Anna Drutin schüttelt den Kopf, als sie das hört. „Man kann niemandem erklären, warum das in Deutschland nicht funktioniert.“ In der Ukraine gebe es für jedes Kind einen Platz. „Die sind dort in vielem weiter“, betont die Lahnsteinerin. „Dort überweist du etwas online, und zack ist es im selben Augenblick auf dem Konto.“ Wer einen Arzttermin braucht, bekomme sofort einen. Auch der viele deutsche Papierkram sei unbegreiflich.

Viele Menschen sparen aktuell

Anna Drutin ist nicht nur Chefin, sondern auch Kümmerin. „Ich helfe gern. Ich bin einfach so.“ Auch an diesem Tag füllt sie mit Karina zwei Formulare für deren Mutter aus, erklärt ihr, was einzutragen ist. „In Deutschland geht man mit einem ausgefüllten Forumlar zum Jobcenter und bekommt direkt wieder etwas Neues mit.“ Die 31-Jährige lacht.

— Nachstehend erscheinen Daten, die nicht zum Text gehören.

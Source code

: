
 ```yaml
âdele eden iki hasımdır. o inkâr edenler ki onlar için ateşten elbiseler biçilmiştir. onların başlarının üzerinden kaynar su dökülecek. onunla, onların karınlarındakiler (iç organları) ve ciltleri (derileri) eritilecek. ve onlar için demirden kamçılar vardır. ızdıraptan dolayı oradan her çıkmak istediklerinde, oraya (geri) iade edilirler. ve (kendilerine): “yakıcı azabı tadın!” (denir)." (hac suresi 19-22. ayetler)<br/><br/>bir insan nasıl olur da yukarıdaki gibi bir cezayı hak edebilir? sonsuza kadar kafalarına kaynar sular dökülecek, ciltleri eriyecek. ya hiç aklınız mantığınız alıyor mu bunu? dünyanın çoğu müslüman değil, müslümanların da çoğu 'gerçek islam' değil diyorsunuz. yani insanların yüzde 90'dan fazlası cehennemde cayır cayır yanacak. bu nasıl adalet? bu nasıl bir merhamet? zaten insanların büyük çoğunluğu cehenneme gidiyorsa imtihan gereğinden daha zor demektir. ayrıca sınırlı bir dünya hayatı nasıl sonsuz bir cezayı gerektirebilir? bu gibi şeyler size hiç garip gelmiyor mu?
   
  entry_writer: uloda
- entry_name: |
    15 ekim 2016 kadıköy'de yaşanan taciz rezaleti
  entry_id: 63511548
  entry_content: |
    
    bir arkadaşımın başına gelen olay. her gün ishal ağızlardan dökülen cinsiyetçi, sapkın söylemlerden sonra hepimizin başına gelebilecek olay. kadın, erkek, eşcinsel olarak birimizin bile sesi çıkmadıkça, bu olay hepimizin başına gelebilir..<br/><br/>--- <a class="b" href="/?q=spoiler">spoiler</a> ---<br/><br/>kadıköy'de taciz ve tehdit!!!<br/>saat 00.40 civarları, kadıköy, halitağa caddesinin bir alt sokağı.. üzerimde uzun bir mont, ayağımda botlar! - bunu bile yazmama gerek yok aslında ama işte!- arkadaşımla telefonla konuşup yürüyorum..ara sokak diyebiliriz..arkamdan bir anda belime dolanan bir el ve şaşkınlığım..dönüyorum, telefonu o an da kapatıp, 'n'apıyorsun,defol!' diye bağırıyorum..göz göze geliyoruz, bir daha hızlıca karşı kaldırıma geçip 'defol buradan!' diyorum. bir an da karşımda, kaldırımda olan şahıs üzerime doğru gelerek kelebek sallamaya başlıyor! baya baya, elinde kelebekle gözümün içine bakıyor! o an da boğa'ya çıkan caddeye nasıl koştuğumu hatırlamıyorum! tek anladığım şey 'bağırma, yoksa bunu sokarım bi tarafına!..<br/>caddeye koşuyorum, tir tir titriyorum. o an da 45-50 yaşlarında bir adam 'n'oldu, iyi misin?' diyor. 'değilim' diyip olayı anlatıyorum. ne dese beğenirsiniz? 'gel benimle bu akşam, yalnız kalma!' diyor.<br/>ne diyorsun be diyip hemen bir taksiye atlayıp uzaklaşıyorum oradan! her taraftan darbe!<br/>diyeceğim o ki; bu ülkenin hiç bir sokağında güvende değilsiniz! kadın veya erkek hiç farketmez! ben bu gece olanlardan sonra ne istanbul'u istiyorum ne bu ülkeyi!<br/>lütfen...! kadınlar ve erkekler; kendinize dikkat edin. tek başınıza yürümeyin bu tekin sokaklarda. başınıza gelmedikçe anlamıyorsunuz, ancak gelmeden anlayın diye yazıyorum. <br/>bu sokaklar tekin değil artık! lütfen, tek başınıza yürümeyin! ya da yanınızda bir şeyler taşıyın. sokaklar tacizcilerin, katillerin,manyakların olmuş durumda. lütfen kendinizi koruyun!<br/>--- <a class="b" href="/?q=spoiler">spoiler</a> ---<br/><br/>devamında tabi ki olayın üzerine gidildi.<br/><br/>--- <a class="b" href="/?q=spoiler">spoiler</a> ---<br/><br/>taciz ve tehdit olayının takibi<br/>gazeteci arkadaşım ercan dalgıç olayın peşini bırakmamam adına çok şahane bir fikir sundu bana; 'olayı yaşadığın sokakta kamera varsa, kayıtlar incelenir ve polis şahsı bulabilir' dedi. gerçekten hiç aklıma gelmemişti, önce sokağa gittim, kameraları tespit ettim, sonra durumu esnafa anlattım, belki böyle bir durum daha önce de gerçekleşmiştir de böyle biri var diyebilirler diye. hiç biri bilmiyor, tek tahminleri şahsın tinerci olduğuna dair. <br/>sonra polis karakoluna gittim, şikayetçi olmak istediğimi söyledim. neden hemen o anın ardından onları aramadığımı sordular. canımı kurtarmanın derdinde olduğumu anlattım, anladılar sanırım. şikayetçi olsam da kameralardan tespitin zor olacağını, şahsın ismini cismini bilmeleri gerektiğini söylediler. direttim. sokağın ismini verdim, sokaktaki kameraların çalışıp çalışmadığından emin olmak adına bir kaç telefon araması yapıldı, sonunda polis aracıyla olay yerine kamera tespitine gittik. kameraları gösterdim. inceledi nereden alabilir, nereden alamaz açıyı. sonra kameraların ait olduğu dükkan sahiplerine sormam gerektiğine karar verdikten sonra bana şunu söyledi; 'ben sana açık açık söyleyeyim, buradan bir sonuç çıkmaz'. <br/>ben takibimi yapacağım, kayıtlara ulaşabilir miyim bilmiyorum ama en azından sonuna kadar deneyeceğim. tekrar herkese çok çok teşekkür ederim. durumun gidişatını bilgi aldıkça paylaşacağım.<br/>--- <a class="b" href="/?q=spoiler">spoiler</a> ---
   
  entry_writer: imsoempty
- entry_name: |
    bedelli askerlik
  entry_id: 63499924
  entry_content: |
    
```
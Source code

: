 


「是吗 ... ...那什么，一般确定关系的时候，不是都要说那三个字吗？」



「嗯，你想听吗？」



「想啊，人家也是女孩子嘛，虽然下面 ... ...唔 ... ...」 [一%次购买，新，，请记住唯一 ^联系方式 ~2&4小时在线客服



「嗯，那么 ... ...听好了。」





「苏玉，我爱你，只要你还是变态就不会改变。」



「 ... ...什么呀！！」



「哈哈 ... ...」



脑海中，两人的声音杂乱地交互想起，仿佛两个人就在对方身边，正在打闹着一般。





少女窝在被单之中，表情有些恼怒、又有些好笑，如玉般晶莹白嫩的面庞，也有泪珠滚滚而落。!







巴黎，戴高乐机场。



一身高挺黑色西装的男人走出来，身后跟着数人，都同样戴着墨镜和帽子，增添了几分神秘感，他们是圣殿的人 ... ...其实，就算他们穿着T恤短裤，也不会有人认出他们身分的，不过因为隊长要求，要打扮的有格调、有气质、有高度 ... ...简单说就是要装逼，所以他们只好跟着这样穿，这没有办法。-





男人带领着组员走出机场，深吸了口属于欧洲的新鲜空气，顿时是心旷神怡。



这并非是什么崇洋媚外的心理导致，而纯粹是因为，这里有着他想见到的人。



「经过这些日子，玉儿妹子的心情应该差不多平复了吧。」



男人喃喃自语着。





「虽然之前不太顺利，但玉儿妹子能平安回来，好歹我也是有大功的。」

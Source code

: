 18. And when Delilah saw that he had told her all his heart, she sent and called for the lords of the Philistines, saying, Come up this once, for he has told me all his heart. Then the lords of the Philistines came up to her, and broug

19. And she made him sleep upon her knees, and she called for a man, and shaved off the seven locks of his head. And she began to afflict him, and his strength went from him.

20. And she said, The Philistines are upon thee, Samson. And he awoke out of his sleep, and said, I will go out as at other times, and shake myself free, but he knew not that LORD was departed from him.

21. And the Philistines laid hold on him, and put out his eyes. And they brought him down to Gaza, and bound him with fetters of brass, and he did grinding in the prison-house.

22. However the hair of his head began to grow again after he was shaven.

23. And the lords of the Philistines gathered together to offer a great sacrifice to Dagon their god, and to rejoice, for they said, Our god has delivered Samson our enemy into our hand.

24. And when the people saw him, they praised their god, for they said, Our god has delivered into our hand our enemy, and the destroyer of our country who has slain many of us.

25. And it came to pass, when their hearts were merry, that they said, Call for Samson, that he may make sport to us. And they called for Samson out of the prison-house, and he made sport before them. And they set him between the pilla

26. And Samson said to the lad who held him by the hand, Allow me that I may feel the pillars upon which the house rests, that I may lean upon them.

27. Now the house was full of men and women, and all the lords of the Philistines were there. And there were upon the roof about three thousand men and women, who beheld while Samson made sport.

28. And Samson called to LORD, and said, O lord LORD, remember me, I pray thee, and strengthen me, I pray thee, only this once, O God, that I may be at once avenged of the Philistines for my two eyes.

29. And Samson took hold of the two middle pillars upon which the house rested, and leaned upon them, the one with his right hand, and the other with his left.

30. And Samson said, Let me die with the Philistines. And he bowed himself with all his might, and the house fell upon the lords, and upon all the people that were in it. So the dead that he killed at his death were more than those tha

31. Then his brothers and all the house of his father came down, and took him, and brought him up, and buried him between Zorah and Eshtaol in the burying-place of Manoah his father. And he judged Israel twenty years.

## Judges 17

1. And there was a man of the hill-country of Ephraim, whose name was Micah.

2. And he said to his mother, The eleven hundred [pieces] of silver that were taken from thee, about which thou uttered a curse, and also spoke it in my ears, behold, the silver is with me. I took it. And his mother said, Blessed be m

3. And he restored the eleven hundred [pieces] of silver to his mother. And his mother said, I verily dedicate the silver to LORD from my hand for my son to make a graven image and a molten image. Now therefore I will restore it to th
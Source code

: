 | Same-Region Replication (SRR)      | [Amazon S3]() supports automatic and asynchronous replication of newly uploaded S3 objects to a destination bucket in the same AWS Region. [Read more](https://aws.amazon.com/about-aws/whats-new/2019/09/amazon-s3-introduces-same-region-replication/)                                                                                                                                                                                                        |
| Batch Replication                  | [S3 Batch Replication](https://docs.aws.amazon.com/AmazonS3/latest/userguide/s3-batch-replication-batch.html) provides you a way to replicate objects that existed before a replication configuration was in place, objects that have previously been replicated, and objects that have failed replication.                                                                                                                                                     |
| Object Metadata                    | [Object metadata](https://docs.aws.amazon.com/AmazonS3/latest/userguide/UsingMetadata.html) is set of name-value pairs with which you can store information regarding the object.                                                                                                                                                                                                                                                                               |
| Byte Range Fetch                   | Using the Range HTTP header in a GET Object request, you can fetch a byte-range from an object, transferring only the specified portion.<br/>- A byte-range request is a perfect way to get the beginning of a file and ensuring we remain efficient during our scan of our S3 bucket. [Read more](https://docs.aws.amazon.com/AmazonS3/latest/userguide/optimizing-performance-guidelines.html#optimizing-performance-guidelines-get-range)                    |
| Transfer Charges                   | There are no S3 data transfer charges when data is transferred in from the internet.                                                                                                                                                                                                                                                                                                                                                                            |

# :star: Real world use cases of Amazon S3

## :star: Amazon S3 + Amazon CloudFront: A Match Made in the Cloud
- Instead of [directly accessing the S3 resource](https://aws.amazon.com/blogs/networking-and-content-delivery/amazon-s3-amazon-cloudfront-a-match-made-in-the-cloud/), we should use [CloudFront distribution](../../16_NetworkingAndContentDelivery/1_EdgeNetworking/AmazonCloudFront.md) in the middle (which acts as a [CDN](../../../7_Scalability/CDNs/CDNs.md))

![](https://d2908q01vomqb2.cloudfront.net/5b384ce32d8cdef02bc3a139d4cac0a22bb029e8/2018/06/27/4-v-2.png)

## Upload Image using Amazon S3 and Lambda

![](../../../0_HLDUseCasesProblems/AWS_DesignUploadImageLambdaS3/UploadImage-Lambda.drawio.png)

Obwohl die vergangenen Monate nicht einfach waren, betont Anna Drutin: „Ich würde es immer wieder genauso machen. Ich wollte helfen. Und das tue ich.“ Ändern könne man schlechte Erfahrungen nicht. Sie hofft nun, dass die finanzielle Unsicherheit, die viele Menschen seit September und den angekündigten Preiserhöhungen spüren, bald wieder nachlässt. Denn dann wären sicher auch wieder mehr Menschen bereit, ihr Geld in Massagen, Haut und Nägel zu investieren.